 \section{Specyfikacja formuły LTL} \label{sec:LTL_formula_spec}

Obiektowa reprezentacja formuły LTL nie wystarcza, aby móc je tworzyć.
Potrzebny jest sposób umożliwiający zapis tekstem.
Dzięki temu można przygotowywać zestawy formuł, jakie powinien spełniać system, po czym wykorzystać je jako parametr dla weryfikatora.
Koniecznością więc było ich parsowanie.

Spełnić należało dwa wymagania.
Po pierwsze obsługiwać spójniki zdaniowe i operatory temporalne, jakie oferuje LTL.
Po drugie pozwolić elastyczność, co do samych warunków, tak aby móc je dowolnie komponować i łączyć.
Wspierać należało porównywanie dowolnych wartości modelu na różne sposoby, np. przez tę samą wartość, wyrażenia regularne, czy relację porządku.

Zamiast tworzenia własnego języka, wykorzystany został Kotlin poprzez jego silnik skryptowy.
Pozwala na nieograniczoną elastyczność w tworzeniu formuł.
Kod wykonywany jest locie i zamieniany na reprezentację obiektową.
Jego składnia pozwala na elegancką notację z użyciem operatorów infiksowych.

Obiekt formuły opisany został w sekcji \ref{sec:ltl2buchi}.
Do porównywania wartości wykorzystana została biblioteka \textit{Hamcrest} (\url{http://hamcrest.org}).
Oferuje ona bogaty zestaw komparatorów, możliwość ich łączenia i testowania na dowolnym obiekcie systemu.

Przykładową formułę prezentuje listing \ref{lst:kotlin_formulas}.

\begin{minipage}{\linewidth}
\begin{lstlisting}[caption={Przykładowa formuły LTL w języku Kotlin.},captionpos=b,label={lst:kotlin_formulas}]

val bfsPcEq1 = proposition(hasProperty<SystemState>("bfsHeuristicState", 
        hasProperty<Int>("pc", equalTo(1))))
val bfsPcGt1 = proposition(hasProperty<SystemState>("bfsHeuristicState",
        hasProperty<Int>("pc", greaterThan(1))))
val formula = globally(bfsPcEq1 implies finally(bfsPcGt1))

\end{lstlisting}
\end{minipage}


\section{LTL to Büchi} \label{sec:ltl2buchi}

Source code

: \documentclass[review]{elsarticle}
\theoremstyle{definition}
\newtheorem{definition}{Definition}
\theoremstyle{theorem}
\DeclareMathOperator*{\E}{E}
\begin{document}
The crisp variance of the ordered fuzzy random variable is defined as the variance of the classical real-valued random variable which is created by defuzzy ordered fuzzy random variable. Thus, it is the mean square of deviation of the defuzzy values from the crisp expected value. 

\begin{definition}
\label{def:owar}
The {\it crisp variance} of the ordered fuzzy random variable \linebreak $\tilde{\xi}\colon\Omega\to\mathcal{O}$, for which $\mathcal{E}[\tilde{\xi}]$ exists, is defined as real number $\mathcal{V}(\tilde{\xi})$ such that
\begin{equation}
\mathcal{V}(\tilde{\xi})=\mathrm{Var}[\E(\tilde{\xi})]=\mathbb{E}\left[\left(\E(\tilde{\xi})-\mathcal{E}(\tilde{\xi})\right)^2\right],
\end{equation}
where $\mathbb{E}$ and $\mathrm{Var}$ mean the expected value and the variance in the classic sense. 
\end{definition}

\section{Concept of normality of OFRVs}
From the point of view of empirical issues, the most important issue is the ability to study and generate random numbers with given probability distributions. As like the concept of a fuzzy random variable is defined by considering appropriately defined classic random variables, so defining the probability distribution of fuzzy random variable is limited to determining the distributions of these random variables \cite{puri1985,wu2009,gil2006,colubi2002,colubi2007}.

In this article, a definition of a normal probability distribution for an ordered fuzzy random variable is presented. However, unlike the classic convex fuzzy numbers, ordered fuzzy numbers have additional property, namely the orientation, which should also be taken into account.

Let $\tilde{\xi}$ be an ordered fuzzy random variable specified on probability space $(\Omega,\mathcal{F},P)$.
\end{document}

Exercise details: Provide a verbatim copy of all the entries.

Result for this task:
 \section{Specyfikacja formuły LTL} \label{sec:LTL_formula_spec}

Obiektowa reprezentacja formuły LTL nie wystarcza, aby móc je tworzyć.
Potrzebny jest sposób umożliwiający zapis tekstem.
Dzięki temu można przygotowywać zestawy formuł, jakie powinien spełniać system, po czym wykorzystać je jako parametr dla weryfikatora.
Koniecznością więc było ich parsowanie.

Spełnić należało dwa wymagania.
Po pierwsze obsługiwać spójniki zdaniowe i operatory temporalne, jakie oferuje LTL.
Po drugie pozwolić elastyczność, co do samych warunków, tak aby móc je dowolnie komponować i łączyć.
Wspierać należało porównywanie dowolnych wartości modelu na różne sposoby, np. przez tę samą wartość, wyrażenia regularne, czy relację porządku.

Zamiast tworzenia własnego języka, wykorzystany został Kotlin poprzez jego silnik skryptowy.
Pozwala na nieograniczoną elastyczność w tworzeniu formuł.
Kod wykonywany jest locie i zamieniany na reprezentację obiektową.
Jego składnia pozwala na elegancką notację z użyciem operatorów infiksowych.

Obiekt formuły opisany został w sekcji \ref{sec:ltl2buchi}.
Do porównywania wartości wykorzystana została biblioteka \textit{Hamcrest} (\url{http://hamcrest.org}).
Oferuje ona bogaty zestaw komparatorów, możliwość ich łączenia i testowania na dowolnym obiekcie systemu.

Przykładową formułę prezentuje listing \ref{lst:kotlin_formulas}.

\begin{minipage}{\linewidth}
\begin{lstlisting}[caption={Przykładowa formuły LTL w języku Kotlin.},captionpos=b,label={lst:kotlin_formulas}]

val bfsPcEq1 = proposition(hasProperty<SystemState>("bfsHeuristicState", 
        hasProperty<Int>("pc", equalTo(1))))
val bfsPcGt1 = proposition(hasProperty<SystemState>("bfsHeuristicState",
        hasProperty<Int>("pc", greaterThan(1))))
val formula = globally(bfsPcEq1 implies finally(bfsPcGt1))

\end{lstlisting}
\end{minipage}


\section{LTL to Büchi} \label{sec:ltl2buchi}

Source code

: \documentclass[review]{elsarticle}
\theoremstyle{definition}
\newtheorem{definition}{Definition}
\theoremstyle{theorem}
\DeclareMathOperator*{\E}{E}
\begin{document}
The crisp variance of the ordered fuzzy random variable is defined as the variance of the classical real-valued random variable which is created by defuzzy ordered fuzzy random variable. Thus, it is the mean square of deviation of the defuzzy values from the crisp expected value. 

\begin{definition}
\label{def:owar}
The {\it crisp variance} of the ordered fuzzy random variable \linebreak $\tilde{\xi}\colon\Omega\to\mathcal{O}$, for which $\mathcal{E}[\tilde{\xi}]$ exists, is defined as real number $\mathcal{V}(\tilde{\xi})$ such that
\begin{equation}
\mathcal{V}(\tilde{\xi})=\mathrm{Var}[\E(\tilde{\xi})]=\mathbb{E}\left[\left(\E(\tilde{\xi})-\mathcal{E}(\tilde{\xi})\right)^2\right],
\end{equation}
where $\mathbb{E}$ and $\mathrm{Var}$ mean the expected value and the variance in the classic sense. 
\end{definition}

\section{Concept of normality of OFRVs}
From the point of view of empirical issues, the most important issue is the ability to study and generate random numbers with given probability distributions. As like the concept of a fuzzy random variable is defined by considering appropriately defined classic random variables, so defining the probability distribution of fuzzy random variable is limited to determining the distributions of these random variables \cite{puri1985,wu2009,gil2006,colubi2002,colubi2007}.

In this article, a definition of a normal probability distribution for an ordered fuzzy random variable is presented. However, unlike the classic convex fuzzy numbers, ordered fuzzy numbers have additional property, namely the orientation, which should also be taken into account.

Let $\tilde{\xi}$ be an ordered fuzzy random variable specified on probability space $(\Omega,\mathcal{F},P)$.
\end{document}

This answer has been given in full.